- Exercise aim -
Leave no picture in, and give every entry again exactly.

- Data supplied -
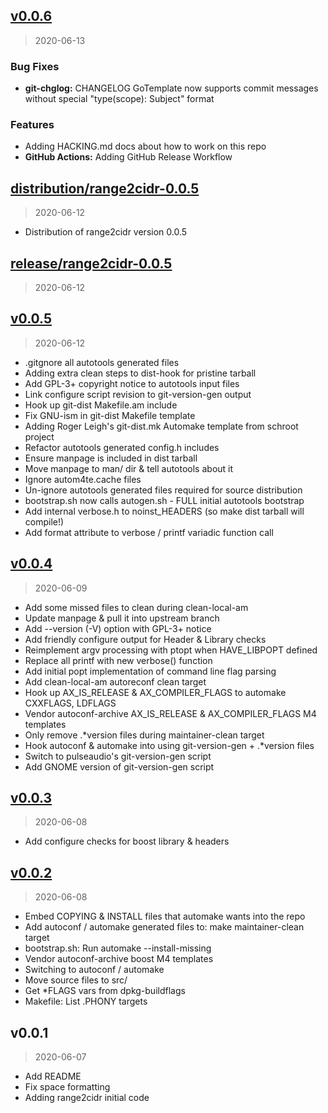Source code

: 
<a name="v0.0.6"></a>
## [v0.0.6](https://github.com/trinitronx/range2cidr/compare/distribution/range2cidr-0.0.5...v0.0.6)

> 2020-06-13

### Bug Fixes

* **git-chglog:** CHANGELOG GoTemplate now supports commit messages without special "type(scope): Subject" format

### Features

* Adding HACKING.md docs about how to work on this repo
* **GitHub Actions:** Adding GitHub Release Workflow


<a name="distribution/range2cidr-0.0.5"></a>
## [distribution/range2cidr-0.0.5](https://github.com/trinitronx/range2cidr/compare/release/range2cidr-0.0.5...distribution/range2cidr-0.0.5)

> 2020-06-12

* Distribution of range2cidr version 0.0.5

<a name="release/range2cidr-0.0.5"></a>
## [release/range2cidr-0.0.5](https://github.com/trinitronx/range2cidr/compare/v0.0.5...release/range2cidr-0.0.5)

> 2020-06-12


<a name="v0.0.5"></a>
## [v0.0.5](https://github.com/trinitronx/range2cidr/compare/v0.0.4...v0.0.5)

> 2020-06-12

* .gitgnore all autotools generated files
* Adding extra clean steps to dist-hook for pristine tarball
* Add GPL-3+ copyright notice to autotools input files
* Link configure script revision to git-version-gen output
* Hook up git-dist Makefile.am include
* Fix GNU-ism in git-dist Makefile template
* Adding Roger Leigh's git-dist.mk Automake template from schroot project
* Refactor autotools generated config.h includes
* Ensure manpage is included in dist tarball
* Move manpage to man/ dir & tell autotools about it
* Ignore autom4te.cache files
* Un-ignore autotools generated files required for source distribution
* bootstrap.sh now calls autogen.sh - FULL initial autotools bootstrap
* Add internal verbose.h to noinst_HEADERS (so make dist tarball will compile!)
* Add format attribute to verbose / printf variadic function call

<a name="v0.0.4"></a>
## [v0.0.4](https://github.com/trinitronx/range2cidr/compare/v0.0.3...v0.0.4)

> 2020-06-09

* Add some missed files to clean during clean-local-am
* Update manpage & pull it into upstream branch
* Add --version (-V) option with GPL-3+ notice
* Add friendly configure output for Header & Library checks
* Reimplement argv processing with ptopt when HAVE_LIBPOPT defined
* Replace all printf with new verbose() function
* Add initial popt implementation of command line flag parsing
* Add clean-local-am autoreconf clean target
* Hook up AX_IS_RELEASE & AX_COMPILER_FLAGS to automake CXXFLAGS, LDFLAGS
* Vendor autoconf-archive AX_IS_RELEASE & AX_COMPILER_FLAGS M4 templates
* Only remove .*version files during maintainer-clean target
* Hook autoconf & automake into using git-version-gen + .*version files
* Switch to pulseaudio's git-version-gen script
* Add GNOME version of git-version-gen script

<a name="v0.0.3"></a>
## [v0.0.3](https://github.com/trinitronx/range2cidr/compare/v0.0.2...v0.0.3)

> 2020-06-08

* Add configure checks for boost library & headers

<a name="v0.0.2"></a>
## [v0.0.2](https://github.com/trinitronx/range2cidr/compare/v0.0.1...v0.0.2)

> 2020-06-08

* Embed COPYING & INSTALL files that automake wants into the repo
* Add autoconf / automake generated files to: make maintainer-clean target
* bootstrap.sh: Run automake --install-missing
* Vendor autoconf-archive boost M4 templates
* Switching to autoconf / automake
* Move source files to src/
* Get *FLAGS vars from dpkg-buildflags
* Makefile: List .PHONY targets

<a name="v0.0.1"></a>
## v0.0.1

> 2020-06-07

* Add README
* Fix space formatting
* Adding range2cidr initial code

- Answer space -
Source code

: 
<a name="v0.0.6"></a>
## [v0.0.6](https://github.com/trinitronx/range2cidr/compare/distribution/range2cidr-0.0.5...v0.0.6)

> 2020-06-13

### Bug Fixes

* **git-chglog:** CHANGELOG GoTemplate now supports commit messages without special "type(scope): Subject" format

### Features

* Adding HACKING.md docs about how to work on this repo
* **GitHub Actions:** Adding GitHub Release Workflow


<a name="distribution/range2cidr-0.0.5"></a>
## [distribution/range2cidr-0.0.5](https://github.com/trinitronx/range2cidr/compare/release/range2cidr-0.0.5...distribution/range2cidr-0.0.5)

> 2020-06-12

* Distribution of range2cidr version 0.0.5

<a name="release/range2cidr-0.0.5"></a>
## [release/range2cidr-0.0.5](https://github.com/trinitronx/range2cidr/compare/v0.0.5...release/range2cidr-0.0.5)

> 2020-06-12


<a name="v0.0.5"></a>
## [v0.0.5](https://github.com/trinitronx/range2cidr/compare/v0.0.4...v0.0.5)

> 2020-06-12

* .gitgnore all autotools generated files
* Adding extra clean steps to dist-hook for pristine tarball
* Add GPL-3+ copyright notice to autotools input files
* Link configure script revision to git-version-gen output
* Hook up git-dist Makefile.am include
* Fix GNU-ism in git-dist Makefile template
* Adding Roger Leigh's git-dist.mk Automake template from schroot project
* Refactor autotools generated config.h includes
* Ensure manpage is included in dist tarball
* Move manpage to man/ dir & tell autotools about it
* Ignore autom4te.cache files
* Un-ignore autotools generated files required for source distribution
* bootstrap.sh now calls autogen.sh - FULL initial autotools bootstrap
* Add internal verbose.h to noinst_HEADERS (so make dist tarball will compile!)
* Add format attribute to verbose / printf variadic function call

<a name="v0.0.4"></a>
## [v0.0.4](https://github.com/trinitronx/range2cidr/compare/v0.0.3...v0.0.4)

> 2020-06-09

* Add some missed files to clean during clean-local-am
* Update manpage & pull it into upstream branch
* Add --version (-V) option with GPL-3+ notice
* Add friendly configure output for Header & Library checks
* Reimplement argv processing with ptopt when HAVE_LIBPOPT defined
* Replace all printf with new verbose() function
* Add initial popt implementation of command line flag parsing
* Add clean-local-am autoreconf clean target
* Hook up AX_IS_RELEASE & AX_COMPILER_FLAGS to automake CXXFLAGS, LDFLAGS
* Vendor autoconf-archive AX_IS_RELEASE & AX_COMPILER_FLAGS M4 templates
* Only remove .*version files during maintainer-clean target
* Hook autoconf & automake into using git-version-gen + .*version files
* Switch to pulseaudio's git-version-gen script
* Add GNOME version of git-version-gen script

<a name="v0.0.3"></a>
## [v0.0.3](https://github.com/trinitronx/range2cidr/compare/v0.0.2...v0.0.3)

> 2020-06-08

* Add configure checks for boost library & headers

<a name="v0.0.2"></a>
## [v0.0.2](https://github.com/trinitronx/range2cidr/compare/v0.0.1...v0.0.2)

> 2020-06-08

* Embed COPYING & INSTALL files that automake wants into the repo
* Add autoconf / automake generated files to: make maintainer-clean target
* bootstrap.sh: Run automake --install-missing
* Vendor autoconf-archive boost M4 templates
* Switching to autoconf / automake
* Move source files to src/
* Get *FLAGS vars from dpkg-buildflags
* Makefile: List .PHONY targets

<a name="v0.0.1"></a>
## v0.0.1

> 2020-06-07

* Add README
* Fix space formatting
* Adding range2cidr initial code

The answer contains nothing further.